Out today, Kunai is a game that will make you fall in love with a cute little robot.
Taking control of Tabby, whose name is apt given that his head is a tablet and there’s little else to him, it’s up to you to save the world from an A.I. gone mad in Kunai. And to do that you’re going to need your sword, two kunai (of course), and some keen ninja skills.
You gain the primary tools needed for your quest very early into Kunai, though being a Metroidvania there are of course more weapons and abilities waiting to be discovered. With your sword you can slash at enemies to do damage, and even return their bullets at them – just mash the button when under fire and you’ll feel like a badass. Your kunai, on the other hand, aren’t used as weapons. Instead, you use them to attach to walls and ceilings, allowing you to access areas otherwise unreachable or move around quickly.
Kunai‘s world is a lovely one to explore. The fact that it’s well-designed is part of that; it’s a bit labyrinthine, but never too confusing. Then you’ve got to take into consideration the game’s gorgeous art style and use of pastel colours. Everything, from the environments to the enemies, just ooze character. This is a Metroidvania with 2D visuals, so it’s nothing new. Yet it feels fresh because there’s nothing else that looks like it.
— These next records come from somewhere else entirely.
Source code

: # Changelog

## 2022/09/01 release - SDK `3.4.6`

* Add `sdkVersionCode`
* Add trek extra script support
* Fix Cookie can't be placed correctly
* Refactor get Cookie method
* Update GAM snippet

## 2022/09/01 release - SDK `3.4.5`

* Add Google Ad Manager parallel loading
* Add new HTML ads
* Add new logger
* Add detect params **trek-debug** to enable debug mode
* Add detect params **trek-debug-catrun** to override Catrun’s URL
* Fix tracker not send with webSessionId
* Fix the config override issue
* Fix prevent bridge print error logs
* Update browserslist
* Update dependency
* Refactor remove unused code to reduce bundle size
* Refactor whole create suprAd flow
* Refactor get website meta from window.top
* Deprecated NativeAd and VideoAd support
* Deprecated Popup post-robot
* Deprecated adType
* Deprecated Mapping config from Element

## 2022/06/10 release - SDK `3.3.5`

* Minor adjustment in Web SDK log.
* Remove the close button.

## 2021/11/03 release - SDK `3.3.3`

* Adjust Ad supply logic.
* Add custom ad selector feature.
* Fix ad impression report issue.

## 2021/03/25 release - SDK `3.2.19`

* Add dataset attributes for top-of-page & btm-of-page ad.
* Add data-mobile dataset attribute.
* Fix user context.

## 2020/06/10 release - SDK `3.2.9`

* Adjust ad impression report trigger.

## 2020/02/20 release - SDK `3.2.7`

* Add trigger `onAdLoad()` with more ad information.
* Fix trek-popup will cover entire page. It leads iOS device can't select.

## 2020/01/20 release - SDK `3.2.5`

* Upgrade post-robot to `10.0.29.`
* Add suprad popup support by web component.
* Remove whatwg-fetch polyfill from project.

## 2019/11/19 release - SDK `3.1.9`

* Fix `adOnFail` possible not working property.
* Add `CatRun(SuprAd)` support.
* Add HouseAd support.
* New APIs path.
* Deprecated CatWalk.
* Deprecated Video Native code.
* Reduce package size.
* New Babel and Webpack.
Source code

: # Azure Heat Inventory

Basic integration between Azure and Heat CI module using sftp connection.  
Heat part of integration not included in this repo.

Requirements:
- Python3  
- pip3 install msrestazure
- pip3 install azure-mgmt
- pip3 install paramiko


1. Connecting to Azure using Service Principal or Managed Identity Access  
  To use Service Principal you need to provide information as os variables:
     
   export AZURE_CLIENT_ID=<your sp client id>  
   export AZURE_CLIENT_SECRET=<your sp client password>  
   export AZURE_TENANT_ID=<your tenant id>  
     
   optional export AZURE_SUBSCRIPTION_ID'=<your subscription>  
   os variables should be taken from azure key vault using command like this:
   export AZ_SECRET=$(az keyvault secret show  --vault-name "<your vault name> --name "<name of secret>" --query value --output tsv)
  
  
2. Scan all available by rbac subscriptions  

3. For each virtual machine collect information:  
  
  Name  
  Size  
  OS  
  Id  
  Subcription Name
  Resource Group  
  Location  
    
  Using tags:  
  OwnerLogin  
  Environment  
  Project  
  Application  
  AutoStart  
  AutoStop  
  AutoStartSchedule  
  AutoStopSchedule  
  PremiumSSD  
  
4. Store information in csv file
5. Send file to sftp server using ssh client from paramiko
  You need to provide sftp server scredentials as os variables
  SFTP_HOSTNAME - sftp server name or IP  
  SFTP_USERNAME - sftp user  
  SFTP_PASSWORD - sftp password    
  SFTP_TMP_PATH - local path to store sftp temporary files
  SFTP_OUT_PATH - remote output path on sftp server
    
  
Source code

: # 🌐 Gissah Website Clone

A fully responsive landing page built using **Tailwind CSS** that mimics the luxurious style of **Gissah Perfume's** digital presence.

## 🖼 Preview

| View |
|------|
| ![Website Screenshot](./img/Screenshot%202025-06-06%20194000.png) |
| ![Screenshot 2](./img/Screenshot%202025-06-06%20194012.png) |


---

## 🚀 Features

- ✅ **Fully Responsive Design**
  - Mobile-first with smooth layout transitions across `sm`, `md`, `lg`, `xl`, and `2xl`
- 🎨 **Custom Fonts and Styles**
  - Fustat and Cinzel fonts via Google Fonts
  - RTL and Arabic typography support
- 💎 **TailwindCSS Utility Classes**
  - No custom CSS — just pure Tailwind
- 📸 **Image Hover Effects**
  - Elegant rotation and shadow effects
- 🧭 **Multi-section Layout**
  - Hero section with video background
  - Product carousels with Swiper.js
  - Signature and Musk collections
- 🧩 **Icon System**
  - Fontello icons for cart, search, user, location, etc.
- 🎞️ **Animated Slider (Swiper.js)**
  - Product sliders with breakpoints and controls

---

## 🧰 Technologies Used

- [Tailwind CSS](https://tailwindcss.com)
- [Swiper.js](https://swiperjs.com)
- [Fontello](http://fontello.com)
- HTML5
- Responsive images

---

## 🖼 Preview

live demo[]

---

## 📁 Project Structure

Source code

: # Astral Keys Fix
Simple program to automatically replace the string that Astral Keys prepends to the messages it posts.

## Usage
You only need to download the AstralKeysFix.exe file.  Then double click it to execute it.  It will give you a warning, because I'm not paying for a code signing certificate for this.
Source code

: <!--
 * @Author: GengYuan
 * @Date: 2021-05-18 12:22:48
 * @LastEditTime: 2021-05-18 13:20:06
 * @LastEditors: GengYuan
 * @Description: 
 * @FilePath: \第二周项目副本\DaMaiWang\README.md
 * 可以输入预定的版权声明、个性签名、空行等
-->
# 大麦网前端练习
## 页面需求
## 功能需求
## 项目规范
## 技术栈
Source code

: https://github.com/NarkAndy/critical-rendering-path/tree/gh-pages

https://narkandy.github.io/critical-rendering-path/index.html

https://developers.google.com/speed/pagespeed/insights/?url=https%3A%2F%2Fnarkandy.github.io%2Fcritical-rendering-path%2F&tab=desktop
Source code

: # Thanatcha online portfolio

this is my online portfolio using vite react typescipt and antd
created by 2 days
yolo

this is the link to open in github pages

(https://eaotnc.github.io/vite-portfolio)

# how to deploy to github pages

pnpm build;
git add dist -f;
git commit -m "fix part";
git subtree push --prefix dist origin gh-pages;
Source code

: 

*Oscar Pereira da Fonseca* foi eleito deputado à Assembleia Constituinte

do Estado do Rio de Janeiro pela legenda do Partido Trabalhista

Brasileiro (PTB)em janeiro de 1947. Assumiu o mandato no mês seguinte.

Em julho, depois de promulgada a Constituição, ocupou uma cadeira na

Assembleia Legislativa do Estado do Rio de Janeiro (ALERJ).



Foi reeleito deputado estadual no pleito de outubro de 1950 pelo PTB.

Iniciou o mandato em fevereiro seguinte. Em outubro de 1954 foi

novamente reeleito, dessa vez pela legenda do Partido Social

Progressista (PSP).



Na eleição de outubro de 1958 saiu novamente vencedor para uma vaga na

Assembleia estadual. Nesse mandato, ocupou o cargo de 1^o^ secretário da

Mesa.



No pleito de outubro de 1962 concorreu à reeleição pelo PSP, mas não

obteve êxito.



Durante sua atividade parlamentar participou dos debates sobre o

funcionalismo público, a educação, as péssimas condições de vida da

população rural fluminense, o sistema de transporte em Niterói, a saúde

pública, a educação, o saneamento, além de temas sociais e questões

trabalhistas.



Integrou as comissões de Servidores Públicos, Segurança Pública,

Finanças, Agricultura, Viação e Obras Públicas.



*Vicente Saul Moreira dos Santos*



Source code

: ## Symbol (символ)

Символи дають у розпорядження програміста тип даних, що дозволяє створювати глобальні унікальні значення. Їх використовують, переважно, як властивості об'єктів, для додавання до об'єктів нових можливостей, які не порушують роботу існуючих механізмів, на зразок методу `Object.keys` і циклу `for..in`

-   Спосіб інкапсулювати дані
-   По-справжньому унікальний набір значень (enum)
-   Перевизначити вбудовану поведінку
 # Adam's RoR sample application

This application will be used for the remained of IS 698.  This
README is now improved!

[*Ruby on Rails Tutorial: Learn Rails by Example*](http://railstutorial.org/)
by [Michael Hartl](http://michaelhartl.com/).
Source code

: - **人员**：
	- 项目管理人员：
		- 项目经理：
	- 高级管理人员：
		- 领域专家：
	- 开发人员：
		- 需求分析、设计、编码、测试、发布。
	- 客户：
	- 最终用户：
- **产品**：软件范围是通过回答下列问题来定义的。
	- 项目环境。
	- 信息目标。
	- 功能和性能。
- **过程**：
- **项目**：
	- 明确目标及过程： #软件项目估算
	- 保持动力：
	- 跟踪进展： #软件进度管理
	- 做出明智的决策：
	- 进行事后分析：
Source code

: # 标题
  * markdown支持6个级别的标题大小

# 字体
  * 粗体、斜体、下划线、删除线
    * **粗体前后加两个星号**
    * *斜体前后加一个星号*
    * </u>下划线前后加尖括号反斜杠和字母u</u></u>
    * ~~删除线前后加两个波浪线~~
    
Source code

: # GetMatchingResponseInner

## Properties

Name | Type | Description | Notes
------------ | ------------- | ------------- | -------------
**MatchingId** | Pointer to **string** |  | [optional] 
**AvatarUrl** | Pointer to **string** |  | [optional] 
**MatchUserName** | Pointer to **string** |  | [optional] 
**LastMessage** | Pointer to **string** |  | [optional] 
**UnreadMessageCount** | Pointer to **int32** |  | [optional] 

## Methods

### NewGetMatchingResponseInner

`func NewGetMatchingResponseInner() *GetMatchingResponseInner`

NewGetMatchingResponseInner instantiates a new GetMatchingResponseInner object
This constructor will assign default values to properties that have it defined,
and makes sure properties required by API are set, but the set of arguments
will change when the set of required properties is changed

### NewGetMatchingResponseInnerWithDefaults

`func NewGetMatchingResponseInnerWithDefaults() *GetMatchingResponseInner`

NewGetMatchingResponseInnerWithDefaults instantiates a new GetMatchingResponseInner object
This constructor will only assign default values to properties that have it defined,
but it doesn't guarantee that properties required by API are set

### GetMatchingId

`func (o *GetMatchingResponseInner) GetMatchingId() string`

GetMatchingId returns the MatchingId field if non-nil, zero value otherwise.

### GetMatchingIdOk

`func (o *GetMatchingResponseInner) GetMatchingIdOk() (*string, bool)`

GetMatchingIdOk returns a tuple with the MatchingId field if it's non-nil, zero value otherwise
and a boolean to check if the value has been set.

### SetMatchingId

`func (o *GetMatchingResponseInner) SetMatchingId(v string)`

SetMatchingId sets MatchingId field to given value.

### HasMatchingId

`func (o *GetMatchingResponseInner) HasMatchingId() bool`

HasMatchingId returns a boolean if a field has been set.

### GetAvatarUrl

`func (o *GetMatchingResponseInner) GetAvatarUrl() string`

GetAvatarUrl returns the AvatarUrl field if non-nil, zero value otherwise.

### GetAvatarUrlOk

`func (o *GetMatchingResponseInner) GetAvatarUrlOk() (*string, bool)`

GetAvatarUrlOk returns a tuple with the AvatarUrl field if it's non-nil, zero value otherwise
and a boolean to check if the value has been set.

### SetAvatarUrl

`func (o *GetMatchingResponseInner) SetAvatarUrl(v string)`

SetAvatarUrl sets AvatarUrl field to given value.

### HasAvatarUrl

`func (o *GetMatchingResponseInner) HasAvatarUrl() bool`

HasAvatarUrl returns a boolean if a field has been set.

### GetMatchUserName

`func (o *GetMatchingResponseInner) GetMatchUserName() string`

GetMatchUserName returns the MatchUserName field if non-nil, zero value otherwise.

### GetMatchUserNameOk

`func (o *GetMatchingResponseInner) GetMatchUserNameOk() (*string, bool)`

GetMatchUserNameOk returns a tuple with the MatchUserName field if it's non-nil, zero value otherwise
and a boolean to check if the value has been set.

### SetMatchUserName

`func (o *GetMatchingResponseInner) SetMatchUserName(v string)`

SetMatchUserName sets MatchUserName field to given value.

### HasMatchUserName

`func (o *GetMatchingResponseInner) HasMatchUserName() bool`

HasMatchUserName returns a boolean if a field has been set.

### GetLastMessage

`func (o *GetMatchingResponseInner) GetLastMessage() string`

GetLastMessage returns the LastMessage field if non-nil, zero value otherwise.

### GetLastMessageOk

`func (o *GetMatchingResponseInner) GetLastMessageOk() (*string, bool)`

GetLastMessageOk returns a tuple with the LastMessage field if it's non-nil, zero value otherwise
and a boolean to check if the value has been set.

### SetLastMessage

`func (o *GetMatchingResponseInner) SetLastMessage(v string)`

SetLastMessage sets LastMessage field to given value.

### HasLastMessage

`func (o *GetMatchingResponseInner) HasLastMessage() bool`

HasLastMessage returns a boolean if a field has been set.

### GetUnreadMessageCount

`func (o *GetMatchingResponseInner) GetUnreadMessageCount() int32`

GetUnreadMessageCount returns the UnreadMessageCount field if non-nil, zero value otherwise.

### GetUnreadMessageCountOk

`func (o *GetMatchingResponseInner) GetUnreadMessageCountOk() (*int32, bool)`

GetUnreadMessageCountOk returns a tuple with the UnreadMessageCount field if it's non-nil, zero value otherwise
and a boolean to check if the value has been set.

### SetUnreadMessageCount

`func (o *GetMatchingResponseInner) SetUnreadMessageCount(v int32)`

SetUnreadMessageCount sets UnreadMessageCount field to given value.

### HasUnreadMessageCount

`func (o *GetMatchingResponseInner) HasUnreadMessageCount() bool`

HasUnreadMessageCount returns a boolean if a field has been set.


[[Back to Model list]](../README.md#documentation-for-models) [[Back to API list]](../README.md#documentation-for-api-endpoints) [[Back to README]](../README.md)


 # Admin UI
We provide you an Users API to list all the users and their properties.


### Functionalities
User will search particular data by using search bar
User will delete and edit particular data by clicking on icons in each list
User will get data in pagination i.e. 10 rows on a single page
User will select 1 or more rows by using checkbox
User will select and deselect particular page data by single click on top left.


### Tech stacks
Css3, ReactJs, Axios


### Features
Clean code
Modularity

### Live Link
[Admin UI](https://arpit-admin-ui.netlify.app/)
Much of your time is spent trying to get from one area to the next. Sometimes that involves making your way through an area that tries to disorient you; other times it might require you to make your way past heavy resistance. There’s even the odd bit of switch pulling to be done. Everything moves at such a quick pace, however, that playing Kunai is always a joy. The controls are responsive and reliable. Using your kunai to swing and climb is intuitive. It’s challenging but rarely frustrating.
You’ll find machines that allow you to save your game frequently. And connecting to the internet when close to a modem allows you to spend the coins you’ve picked up from defeated enemies and chests on upgrades. On top of that, Kunai has a map that is ever helpful, and if you visit the resistance base you’ll be pointed in the right direction if you’re at a loss as to what you need to do.
I’ve only played a few hours of Kunai at this point, and I feel like I’ve only scratched its surface. Needless to say, I’ll write up a full review if I find time to finish it. Every moment I’ve spent with it up to now has been a joy though. It’s energetic, it’s humorous, it’s surprising; it’s lots of things I never expected it to be. But it’s also seemingly a bloody good Metroidvania; one that doesn’t flaunt uniqueness at the expense of solid gameplay. For that reason, you should definitely consider picking it up.